Data extracts section start

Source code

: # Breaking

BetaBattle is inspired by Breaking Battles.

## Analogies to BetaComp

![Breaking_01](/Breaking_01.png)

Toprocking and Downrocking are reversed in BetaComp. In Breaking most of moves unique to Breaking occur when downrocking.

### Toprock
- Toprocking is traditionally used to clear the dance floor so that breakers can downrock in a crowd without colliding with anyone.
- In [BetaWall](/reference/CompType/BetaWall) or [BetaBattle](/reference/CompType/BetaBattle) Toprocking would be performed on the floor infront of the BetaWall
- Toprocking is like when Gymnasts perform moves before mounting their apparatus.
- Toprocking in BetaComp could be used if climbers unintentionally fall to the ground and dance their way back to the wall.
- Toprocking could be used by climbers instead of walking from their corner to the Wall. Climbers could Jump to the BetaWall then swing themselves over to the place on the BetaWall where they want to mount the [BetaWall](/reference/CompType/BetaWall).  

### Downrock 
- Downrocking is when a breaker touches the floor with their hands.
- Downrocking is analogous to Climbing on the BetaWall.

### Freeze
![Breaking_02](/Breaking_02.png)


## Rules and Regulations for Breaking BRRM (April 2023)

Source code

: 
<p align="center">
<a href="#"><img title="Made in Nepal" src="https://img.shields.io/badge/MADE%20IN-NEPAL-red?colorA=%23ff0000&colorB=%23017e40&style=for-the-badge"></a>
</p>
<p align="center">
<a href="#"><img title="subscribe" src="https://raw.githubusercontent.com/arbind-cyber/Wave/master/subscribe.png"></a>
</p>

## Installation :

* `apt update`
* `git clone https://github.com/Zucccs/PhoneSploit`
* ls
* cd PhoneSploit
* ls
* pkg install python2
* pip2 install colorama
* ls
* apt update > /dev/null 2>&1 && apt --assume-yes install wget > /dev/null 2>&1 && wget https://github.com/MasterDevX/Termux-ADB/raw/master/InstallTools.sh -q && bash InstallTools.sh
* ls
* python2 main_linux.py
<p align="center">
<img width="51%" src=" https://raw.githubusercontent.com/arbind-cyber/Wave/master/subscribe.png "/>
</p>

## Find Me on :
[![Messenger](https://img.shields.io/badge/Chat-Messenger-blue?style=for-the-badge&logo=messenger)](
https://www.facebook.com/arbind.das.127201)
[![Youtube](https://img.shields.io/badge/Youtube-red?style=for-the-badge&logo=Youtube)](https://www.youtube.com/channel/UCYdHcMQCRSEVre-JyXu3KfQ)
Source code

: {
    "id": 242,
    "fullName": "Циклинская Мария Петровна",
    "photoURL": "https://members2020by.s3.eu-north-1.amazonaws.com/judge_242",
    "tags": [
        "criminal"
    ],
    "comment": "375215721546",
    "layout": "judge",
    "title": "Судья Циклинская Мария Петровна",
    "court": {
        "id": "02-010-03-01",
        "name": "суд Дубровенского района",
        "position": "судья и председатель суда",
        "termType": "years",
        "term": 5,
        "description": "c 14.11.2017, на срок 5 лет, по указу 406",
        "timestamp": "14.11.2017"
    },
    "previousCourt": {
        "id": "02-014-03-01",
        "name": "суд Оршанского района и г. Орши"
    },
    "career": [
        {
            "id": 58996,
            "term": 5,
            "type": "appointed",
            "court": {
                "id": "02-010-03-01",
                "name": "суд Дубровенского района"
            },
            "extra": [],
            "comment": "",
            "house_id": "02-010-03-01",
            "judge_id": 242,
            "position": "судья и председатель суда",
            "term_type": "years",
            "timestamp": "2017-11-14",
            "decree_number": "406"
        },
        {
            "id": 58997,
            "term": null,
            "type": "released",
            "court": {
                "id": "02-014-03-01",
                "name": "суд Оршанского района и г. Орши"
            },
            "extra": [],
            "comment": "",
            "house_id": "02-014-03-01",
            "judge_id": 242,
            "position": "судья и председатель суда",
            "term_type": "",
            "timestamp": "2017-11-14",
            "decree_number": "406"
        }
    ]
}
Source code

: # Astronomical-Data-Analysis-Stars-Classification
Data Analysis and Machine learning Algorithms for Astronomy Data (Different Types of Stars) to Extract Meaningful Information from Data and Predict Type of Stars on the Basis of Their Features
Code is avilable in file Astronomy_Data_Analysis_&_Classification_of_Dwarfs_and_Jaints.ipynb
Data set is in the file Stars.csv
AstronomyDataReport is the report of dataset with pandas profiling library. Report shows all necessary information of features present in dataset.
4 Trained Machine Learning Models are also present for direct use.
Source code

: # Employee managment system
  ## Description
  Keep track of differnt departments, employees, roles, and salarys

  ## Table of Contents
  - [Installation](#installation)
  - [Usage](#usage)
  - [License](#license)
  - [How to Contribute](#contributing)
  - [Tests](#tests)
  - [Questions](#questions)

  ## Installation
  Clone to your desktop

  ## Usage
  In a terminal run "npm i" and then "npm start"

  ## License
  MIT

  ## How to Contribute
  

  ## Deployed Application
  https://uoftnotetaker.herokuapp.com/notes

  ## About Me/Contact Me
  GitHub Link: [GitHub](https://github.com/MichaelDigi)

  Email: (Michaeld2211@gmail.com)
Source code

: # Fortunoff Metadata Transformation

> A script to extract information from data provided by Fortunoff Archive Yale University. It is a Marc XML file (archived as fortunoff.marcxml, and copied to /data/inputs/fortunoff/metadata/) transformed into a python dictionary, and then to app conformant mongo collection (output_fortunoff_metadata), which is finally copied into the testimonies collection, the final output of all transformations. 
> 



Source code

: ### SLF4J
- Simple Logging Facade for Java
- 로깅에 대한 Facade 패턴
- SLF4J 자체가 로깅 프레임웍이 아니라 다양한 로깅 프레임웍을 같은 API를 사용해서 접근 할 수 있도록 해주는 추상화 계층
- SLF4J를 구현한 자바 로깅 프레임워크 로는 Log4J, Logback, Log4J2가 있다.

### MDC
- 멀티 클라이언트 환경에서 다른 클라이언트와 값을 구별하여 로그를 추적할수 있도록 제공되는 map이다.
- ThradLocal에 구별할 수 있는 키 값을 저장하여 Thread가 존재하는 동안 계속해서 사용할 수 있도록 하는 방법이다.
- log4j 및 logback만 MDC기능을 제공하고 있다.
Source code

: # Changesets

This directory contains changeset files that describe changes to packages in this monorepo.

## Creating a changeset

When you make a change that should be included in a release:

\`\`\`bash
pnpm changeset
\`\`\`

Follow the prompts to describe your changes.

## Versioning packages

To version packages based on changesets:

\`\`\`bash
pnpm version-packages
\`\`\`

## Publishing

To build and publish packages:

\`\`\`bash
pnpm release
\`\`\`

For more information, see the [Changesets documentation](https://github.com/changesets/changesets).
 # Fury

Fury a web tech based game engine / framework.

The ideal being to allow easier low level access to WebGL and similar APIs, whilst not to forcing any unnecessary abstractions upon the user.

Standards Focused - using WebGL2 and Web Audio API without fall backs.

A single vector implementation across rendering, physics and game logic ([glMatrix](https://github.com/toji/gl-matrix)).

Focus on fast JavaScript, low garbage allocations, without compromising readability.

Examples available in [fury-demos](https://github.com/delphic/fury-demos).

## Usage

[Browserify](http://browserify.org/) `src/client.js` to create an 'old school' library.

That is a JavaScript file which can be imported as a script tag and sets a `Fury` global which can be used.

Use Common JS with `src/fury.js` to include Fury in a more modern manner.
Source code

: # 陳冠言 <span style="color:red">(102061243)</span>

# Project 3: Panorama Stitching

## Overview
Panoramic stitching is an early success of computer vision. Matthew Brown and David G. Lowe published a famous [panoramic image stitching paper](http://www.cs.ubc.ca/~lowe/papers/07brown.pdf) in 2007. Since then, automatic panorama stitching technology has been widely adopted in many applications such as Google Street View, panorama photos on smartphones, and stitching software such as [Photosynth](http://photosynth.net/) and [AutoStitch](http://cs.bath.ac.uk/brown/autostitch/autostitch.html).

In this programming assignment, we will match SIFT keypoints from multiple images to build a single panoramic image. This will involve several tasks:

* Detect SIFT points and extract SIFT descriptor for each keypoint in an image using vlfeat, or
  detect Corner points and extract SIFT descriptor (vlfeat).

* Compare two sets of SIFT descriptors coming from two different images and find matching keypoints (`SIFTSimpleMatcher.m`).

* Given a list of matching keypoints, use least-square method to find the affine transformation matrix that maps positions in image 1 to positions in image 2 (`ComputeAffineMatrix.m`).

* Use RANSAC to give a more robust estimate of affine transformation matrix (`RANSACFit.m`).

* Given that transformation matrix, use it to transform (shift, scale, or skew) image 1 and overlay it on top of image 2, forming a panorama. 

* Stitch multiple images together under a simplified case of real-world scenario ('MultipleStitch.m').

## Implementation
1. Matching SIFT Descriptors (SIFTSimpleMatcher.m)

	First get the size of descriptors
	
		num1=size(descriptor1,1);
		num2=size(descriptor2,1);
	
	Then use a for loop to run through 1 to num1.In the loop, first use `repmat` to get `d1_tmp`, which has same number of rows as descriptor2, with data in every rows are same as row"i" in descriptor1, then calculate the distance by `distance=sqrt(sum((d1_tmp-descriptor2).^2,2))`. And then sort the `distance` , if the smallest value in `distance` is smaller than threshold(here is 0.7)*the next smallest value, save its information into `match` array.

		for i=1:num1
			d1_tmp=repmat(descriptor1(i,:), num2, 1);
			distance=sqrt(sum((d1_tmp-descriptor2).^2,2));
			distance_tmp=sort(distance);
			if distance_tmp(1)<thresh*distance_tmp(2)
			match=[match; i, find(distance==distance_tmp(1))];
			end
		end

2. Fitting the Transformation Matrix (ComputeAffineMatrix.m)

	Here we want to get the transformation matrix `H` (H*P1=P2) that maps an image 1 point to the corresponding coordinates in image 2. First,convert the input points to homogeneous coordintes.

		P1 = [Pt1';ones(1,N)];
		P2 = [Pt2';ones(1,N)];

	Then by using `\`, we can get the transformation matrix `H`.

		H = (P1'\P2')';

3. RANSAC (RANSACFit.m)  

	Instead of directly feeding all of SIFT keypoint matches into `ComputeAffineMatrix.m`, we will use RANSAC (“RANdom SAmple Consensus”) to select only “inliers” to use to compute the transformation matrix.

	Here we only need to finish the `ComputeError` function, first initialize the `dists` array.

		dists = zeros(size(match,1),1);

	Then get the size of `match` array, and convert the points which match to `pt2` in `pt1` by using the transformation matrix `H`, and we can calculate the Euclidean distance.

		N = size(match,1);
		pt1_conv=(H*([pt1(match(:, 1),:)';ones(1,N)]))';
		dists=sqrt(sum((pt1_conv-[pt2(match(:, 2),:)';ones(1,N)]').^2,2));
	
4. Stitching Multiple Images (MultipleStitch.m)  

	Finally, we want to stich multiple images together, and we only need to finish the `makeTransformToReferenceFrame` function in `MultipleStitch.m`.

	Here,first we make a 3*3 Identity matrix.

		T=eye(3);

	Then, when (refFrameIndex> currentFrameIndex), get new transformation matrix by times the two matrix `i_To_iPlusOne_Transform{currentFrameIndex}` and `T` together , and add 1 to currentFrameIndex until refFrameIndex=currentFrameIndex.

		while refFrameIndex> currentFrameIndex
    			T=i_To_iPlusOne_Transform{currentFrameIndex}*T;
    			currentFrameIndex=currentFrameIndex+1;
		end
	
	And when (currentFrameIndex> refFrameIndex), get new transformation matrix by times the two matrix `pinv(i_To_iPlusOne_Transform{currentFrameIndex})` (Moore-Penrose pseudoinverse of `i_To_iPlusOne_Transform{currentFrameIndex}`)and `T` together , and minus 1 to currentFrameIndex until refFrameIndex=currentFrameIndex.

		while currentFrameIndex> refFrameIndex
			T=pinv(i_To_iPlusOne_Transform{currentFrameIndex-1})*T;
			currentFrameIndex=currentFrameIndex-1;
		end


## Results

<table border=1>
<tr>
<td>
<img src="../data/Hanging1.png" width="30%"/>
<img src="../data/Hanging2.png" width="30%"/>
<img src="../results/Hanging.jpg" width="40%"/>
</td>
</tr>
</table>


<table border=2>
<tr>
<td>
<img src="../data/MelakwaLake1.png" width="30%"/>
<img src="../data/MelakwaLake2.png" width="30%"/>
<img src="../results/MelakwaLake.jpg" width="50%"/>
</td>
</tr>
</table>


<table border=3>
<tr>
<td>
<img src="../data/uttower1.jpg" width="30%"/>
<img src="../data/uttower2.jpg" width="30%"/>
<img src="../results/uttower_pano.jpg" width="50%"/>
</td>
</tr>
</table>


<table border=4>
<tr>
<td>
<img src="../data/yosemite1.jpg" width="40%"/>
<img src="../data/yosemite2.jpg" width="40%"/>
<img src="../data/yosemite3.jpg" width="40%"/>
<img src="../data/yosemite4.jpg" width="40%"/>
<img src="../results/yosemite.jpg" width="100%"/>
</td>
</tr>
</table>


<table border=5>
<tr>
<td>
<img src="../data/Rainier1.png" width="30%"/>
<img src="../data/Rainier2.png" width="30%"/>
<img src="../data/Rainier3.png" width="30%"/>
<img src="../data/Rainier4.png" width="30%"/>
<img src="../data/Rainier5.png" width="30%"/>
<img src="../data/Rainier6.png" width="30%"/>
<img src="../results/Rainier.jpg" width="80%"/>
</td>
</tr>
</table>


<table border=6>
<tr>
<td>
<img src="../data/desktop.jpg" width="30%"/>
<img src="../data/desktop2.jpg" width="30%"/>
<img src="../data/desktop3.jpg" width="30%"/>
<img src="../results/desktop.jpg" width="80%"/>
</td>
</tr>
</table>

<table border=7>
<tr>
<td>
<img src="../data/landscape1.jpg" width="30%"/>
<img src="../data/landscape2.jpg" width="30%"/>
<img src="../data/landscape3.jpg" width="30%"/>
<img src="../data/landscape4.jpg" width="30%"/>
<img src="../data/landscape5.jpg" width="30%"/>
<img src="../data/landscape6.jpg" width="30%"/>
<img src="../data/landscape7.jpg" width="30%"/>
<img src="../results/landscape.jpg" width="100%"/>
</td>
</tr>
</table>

Data extracts section end

* Task directions *
Which lines above hold the string "finish"? Copy every one of them.

* Completed exercise *
	Here we only need to finish the `ComputeError` function, first initialize the `dists` array.
	Finally, we want to stich multiple images together, and we only need to finish the `makeTransformToReferenceFrame` function in `MultipleStitch.m`.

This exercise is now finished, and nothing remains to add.